Goal of the exercise: Tell me how many lines in the data include "have", and keep the reply to that number.

Supplied entries:
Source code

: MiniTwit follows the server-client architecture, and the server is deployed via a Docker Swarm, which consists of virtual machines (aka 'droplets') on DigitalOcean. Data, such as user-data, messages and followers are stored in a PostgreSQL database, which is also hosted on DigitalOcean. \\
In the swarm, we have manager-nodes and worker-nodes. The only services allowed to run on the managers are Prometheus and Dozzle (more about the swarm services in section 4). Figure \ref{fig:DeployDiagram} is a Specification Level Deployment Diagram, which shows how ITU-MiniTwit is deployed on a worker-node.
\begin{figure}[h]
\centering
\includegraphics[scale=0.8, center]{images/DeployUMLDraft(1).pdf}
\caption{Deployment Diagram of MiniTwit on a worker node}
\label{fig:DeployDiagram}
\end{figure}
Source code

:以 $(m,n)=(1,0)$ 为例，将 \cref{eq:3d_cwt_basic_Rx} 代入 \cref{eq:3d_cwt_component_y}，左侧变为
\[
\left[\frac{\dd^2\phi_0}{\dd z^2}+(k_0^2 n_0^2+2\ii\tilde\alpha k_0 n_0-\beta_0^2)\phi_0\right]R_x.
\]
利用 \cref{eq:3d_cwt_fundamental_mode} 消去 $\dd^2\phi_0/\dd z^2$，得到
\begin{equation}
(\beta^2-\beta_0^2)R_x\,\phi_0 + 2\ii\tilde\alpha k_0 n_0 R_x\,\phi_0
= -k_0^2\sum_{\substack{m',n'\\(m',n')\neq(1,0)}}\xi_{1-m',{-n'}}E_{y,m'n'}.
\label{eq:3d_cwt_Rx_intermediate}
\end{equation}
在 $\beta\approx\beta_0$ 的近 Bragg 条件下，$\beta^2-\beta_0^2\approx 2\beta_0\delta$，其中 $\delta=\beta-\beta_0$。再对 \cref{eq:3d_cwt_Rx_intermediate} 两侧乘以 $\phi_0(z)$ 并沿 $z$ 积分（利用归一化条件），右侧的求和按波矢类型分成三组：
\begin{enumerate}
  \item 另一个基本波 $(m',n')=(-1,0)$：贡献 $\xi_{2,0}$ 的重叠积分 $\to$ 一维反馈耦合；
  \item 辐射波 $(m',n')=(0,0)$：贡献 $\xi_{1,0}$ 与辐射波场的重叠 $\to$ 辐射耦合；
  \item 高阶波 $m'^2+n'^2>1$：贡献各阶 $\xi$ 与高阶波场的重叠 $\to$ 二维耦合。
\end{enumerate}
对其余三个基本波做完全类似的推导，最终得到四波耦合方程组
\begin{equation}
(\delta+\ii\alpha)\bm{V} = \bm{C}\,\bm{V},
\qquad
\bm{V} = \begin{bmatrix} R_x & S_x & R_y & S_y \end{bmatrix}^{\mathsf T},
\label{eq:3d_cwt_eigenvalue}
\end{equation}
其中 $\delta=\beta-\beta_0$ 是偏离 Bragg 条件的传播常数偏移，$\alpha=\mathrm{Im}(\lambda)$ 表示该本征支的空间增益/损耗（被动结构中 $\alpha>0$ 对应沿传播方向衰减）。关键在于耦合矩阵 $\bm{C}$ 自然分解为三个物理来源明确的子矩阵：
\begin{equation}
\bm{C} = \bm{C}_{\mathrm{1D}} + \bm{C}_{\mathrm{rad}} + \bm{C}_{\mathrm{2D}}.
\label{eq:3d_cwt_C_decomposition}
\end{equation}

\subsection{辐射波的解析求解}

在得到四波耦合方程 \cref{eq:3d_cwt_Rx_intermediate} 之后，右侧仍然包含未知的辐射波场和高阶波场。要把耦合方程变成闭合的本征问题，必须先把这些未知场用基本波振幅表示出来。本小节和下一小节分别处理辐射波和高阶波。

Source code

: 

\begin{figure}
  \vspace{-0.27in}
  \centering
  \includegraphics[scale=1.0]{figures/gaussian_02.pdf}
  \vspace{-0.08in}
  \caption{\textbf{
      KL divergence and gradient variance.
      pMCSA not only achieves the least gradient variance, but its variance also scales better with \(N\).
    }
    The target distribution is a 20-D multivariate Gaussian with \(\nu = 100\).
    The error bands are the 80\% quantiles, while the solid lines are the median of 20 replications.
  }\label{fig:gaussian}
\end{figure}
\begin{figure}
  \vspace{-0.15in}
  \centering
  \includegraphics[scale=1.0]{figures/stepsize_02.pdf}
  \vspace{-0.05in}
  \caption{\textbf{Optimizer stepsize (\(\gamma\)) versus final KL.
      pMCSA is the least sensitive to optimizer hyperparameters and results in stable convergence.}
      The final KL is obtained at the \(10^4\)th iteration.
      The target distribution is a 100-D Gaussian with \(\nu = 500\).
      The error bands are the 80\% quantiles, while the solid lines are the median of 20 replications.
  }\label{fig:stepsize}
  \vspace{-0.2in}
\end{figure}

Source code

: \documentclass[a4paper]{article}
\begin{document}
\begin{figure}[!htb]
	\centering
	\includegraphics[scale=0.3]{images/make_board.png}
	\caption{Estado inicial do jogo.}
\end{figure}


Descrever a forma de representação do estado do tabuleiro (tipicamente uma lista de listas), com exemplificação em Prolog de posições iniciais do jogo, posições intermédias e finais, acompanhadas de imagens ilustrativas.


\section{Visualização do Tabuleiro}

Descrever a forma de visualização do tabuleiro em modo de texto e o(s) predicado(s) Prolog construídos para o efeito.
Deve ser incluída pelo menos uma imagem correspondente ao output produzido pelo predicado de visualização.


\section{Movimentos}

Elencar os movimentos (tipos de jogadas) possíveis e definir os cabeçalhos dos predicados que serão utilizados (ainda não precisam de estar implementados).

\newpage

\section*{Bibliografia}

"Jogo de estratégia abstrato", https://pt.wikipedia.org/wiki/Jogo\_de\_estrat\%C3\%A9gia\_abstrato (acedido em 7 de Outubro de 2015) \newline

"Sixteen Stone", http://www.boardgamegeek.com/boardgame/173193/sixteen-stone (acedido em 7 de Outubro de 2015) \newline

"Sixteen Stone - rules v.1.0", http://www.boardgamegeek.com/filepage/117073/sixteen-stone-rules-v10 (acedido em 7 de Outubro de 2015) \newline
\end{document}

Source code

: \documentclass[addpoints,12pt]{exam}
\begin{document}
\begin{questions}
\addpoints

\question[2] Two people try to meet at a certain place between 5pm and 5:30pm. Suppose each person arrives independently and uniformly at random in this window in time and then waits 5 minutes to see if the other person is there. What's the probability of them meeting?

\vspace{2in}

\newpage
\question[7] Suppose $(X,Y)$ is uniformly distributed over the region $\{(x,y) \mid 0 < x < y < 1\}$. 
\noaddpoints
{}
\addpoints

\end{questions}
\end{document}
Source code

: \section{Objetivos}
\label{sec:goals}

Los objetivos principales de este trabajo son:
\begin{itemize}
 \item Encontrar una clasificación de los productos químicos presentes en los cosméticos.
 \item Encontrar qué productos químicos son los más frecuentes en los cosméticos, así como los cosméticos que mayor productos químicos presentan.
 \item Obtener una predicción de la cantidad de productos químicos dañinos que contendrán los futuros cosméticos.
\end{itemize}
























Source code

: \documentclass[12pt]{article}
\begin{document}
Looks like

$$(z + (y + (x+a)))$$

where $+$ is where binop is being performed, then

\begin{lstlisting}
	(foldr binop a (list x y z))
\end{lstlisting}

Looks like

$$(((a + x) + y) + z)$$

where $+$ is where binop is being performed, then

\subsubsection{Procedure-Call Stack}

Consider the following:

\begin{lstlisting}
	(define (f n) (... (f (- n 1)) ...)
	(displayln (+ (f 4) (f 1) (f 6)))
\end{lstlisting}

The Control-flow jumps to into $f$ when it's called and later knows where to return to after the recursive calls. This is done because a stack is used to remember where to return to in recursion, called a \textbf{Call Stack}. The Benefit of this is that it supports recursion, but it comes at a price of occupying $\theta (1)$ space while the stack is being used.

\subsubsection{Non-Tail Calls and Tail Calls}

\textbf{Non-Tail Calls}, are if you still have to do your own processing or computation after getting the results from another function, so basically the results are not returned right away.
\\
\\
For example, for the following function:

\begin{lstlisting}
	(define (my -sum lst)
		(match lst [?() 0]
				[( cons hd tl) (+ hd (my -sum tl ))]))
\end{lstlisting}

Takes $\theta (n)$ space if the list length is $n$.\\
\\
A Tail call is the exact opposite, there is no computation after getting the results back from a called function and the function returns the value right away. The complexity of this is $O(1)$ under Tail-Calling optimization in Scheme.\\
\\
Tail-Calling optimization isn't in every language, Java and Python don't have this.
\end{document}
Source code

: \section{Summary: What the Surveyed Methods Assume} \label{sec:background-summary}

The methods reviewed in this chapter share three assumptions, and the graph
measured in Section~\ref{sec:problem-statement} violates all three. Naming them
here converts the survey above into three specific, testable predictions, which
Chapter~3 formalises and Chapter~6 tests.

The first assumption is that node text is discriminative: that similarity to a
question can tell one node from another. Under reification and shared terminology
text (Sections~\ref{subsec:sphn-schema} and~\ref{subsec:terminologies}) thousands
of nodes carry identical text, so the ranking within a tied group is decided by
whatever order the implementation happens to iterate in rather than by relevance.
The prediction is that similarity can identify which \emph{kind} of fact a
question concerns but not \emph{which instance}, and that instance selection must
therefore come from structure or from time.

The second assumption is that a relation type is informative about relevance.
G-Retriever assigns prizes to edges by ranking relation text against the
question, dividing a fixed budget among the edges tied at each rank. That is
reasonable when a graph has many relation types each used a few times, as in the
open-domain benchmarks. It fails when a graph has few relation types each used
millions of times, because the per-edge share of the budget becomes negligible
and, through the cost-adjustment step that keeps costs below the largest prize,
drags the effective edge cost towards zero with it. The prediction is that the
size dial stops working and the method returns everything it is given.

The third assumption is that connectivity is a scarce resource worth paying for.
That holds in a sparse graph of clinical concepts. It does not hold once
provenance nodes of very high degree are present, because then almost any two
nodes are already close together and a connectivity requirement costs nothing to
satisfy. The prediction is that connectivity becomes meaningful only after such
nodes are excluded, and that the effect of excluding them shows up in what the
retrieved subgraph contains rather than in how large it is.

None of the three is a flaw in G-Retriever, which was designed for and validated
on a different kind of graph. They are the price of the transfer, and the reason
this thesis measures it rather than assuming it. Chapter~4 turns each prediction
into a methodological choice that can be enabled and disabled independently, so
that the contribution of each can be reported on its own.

Answer section: 3